Forget the chafing dish. Just give me the money.
An increasing number of brides and grooms want cold hard cash as presents, wedding-industry insiders say. Gracefully communicating that desire to their invitees, however, can be a challenge.
Traditional gifts started losing some luster a few years ago, with the rise of Web sites that let wedding guests contribute toward the honeymoon. New economic realities are now further shaping couples' priorities.
People are marrying later, for instance--men at 27.5 and women at 25.6, on average--which means newlyweds often have already set up house and are saddled with credit-card debt. Recently plunging investments make cash a lot more welcome--and a lot more needed -- than, say, a blender.
It's an awkward subject for most people. But there are a few things a bride and groom can do to encourage cash gifts without offending Great Aunt Mimi.
Be Sensitive 保持敏感
Couples should consider how their guests will react before including money as an explicit gift option. Wedding experts say that to some extent, acceptance depends on geography. Many guests at New York and Los Angeles weddings feel cash is an acceptable present. But it's not so common in the Midwest. And some in the South believe it's too impersonal, so couples there may have to work extra hard to overcome an anticash sentiment.
Reactions can vary by age, too. While younger generations will "get it," friends of the parents and grandparents may feel queasy about the idea, says Rebecca Dolgin, executive editor of theknot.com, a New York-based Web site about weddings. Older people often still prefer giving tangible gifts, convinced that the recipients will enjoy unwrapping the surprise.
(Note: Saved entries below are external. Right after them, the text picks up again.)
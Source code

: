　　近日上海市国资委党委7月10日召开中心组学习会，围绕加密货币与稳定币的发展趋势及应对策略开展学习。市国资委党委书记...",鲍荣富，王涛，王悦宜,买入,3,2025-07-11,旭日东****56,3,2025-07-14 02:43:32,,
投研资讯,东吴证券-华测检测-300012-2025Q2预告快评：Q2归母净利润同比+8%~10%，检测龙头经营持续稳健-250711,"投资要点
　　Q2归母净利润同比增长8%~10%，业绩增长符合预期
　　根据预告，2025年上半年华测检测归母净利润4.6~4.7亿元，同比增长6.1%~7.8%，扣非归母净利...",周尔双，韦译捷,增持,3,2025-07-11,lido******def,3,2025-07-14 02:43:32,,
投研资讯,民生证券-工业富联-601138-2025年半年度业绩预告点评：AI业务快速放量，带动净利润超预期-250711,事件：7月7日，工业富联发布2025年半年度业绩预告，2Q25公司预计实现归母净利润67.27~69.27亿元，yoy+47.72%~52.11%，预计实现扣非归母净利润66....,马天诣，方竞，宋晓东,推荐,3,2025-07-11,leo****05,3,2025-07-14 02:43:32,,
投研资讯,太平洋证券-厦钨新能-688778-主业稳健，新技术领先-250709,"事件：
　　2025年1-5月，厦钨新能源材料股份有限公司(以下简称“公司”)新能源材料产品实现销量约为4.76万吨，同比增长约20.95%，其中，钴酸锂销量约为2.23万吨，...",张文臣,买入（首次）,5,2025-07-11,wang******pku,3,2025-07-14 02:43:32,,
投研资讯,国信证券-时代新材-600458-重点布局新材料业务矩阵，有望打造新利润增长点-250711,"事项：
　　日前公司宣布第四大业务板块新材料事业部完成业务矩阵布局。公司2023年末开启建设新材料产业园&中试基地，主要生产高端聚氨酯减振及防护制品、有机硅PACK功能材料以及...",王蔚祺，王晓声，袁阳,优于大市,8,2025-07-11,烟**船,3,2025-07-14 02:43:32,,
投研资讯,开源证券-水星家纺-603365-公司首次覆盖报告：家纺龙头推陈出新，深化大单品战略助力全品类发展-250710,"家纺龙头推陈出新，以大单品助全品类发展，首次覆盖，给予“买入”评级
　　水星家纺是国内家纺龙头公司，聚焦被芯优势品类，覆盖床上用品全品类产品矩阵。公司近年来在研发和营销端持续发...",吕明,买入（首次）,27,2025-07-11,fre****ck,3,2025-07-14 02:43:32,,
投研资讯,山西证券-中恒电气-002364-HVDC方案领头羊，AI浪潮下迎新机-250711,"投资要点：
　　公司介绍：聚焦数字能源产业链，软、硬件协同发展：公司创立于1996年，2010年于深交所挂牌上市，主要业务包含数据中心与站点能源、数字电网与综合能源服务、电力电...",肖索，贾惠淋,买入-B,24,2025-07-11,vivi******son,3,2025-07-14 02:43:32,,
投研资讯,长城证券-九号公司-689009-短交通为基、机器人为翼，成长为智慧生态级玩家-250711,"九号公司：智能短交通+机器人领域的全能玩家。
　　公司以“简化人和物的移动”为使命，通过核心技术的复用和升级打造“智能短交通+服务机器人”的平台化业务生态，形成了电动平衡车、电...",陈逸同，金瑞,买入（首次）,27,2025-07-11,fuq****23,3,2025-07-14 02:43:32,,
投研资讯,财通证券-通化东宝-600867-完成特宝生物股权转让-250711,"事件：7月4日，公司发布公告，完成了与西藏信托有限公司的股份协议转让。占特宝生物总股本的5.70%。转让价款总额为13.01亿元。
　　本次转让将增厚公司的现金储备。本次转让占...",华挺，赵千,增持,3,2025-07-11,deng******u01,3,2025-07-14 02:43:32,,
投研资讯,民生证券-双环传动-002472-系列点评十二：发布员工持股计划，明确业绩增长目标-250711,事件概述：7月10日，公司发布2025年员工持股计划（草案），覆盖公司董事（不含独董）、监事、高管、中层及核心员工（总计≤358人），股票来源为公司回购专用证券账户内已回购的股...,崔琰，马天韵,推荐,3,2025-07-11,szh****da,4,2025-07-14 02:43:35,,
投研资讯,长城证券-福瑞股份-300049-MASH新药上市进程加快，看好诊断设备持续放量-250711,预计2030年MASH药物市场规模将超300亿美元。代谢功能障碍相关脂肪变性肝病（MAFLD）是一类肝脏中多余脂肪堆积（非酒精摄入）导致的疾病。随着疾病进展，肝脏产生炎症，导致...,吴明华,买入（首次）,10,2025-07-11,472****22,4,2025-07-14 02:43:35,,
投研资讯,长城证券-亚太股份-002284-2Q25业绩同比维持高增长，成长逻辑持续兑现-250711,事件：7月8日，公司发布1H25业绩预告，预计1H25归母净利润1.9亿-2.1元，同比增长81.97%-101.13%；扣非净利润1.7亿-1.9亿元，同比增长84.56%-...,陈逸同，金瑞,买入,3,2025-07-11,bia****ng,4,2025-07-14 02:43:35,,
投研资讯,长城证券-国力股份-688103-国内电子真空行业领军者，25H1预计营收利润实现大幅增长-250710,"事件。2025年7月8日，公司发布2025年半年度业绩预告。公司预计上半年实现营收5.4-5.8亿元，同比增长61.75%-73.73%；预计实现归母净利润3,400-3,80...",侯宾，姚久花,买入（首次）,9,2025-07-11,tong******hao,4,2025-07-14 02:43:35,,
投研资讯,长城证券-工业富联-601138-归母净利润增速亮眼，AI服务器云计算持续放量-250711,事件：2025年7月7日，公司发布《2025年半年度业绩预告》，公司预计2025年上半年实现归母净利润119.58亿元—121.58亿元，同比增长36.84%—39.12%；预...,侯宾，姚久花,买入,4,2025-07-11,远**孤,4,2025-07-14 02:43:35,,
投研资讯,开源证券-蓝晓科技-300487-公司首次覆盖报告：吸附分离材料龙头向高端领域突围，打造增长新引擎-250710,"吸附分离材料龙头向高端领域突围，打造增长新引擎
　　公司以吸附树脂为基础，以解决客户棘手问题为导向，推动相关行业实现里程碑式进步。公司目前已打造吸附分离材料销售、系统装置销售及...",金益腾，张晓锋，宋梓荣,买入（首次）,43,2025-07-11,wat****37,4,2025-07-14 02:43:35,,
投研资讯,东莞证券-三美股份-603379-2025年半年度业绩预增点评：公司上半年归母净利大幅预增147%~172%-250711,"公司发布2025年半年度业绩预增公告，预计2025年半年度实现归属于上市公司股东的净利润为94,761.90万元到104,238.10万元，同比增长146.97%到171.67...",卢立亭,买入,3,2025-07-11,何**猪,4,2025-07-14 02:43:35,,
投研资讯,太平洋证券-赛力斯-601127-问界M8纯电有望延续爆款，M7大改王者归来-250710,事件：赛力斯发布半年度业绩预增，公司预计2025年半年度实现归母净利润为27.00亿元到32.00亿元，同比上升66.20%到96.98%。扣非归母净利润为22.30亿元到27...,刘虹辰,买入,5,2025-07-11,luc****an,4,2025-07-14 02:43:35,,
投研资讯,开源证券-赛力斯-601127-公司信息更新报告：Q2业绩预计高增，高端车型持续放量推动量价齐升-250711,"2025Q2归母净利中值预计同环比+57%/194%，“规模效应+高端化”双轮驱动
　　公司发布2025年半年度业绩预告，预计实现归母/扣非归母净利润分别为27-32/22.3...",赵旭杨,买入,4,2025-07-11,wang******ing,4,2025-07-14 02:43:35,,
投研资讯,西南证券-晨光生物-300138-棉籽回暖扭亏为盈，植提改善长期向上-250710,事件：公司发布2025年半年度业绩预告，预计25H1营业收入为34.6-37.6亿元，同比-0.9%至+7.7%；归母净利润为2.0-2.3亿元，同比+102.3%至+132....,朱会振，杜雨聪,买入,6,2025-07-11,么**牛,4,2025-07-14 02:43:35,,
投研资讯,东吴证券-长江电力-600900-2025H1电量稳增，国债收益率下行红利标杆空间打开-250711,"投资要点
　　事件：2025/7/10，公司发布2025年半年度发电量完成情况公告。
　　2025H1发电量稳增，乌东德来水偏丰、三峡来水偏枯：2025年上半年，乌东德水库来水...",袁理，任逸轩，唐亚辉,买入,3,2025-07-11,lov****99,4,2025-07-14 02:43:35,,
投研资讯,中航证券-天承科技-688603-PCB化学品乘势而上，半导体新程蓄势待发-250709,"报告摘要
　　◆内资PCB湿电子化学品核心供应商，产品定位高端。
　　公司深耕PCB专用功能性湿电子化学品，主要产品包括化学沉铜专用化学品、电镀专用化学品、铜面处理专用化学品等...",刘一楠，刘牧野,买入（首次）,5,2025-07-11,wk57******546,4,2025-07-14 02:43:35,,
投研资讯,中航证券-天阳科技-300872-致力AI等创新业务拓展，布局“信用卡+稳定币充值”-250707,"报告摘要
Some say the current economic situation is easing tensions when it comes to talking about money, meaning older guests from Mississippi may now be more willing to write a check. Of course, the recession also means that check may be rather small, since guests could be struggling themselves.
Be Subtle 旁敲侧击
Some people will write "monetary gifts preferred" on their wedding invitations. But going that route can have disastrous results, according to Jenny Orsini, a wedding planner based in Springfield, N.J. "I might actually buy them a purple-and-green-polka-dot cheese grater just for saying that," she warns.
Couples should never tell guests outright that they want money. In fact, it's bad wedding etiquette to mention wanting any gifts at all, because that implies a guest must buy something in order to attend the wedding.
"It's a terrible idea to include any of this information in your invitation," says Elise Mac Adam, a New York-based wedding-etiquette expert and author. "That's craven," she says. "It's like you're buying a ticket to the wedding."
She and other experts suggest asking the family or bridal party to help get the word out--after guests ask about gift preferences. An insert in the invitation, too, can provide a link to a Web site with information about gifts and other matters related to the wedding.
It's important for such sites to include practical details, like directions and accommodations for out-of-town guests, so as not to just seem like a plea for presents. (Ms. Mac Adam says she was once shocked by a bride-to-be who asked whether she could include her bank-account number.)
A more subtle approach is for the couple to explain a bit about their financial goals and why they are forgoing fine china and linens. While the message should say any gift would be appreciated, it can also use the phrase, "What we could really use help with is..." says Anna Post, spokesperson for the Emily Post Institute, a promoter of etiquette and civility that's based in Burlington, Vt.
Be Specific--and Organized 具体——还要有条有理
Telling guests what the money is for can encourage more giving. Many people are more comfortable handing over cash when they know how it will be spent, and when it's clearly something that requires pooled funds.
Scores of banks offer bridal savings accounts, which collect contributions toward dream homes--or other dreams. Some banks restrict the use of funds to down payments on a house as a way to bring in business to their mortgage arms. But institutions as wide-ranging as SunTrust Banks Inc., Bank of Utah, Community Financial Services Bank in Kentucky and Mercantile Bank in Illinois, Indiana and Missouri place no restrictions on how the funds can be used.Most charge no fees.
许多银行都提供新人储蓄账户，人们可以通过这种形式为新人们婚后的爱巢或者其他梦想添砖加瓦。一些银行将这笔资金的使用限定在缴纳房子的首付款上，从而为旗下的抵押贷款分支机构带来业务。但是，像SunTrust Banks Inc.、Bank of Utah、肯塔基州的Community Financial Services Bank以及伊利诺伊、印地安那和密苏里州Mercantile Bank等金融机构对这笔资金的用途不设任何限制，而且大多数不收取任何费用。
There are Web sites that offer similar services, but these often charge transaction or registration fees, pay no interest and lack FDIC guarantees.
Be Realistic 从实际出发
Most couples that request cash don't receive enough for a full down payment on a house. No one should start signing mortgage papers until they know how much they have to work with.
Nor should the hosts throw a $150,000 wedding and then claim they don't have money for a new car. Nobody will buy it.
Be Grateful 心存感激
Newlyweds can make their gift-givers feel more appreciated if they include in their thank-you cards a fun picture of themselves enjoying the end result--perhaps sliding down the new banister in their new home.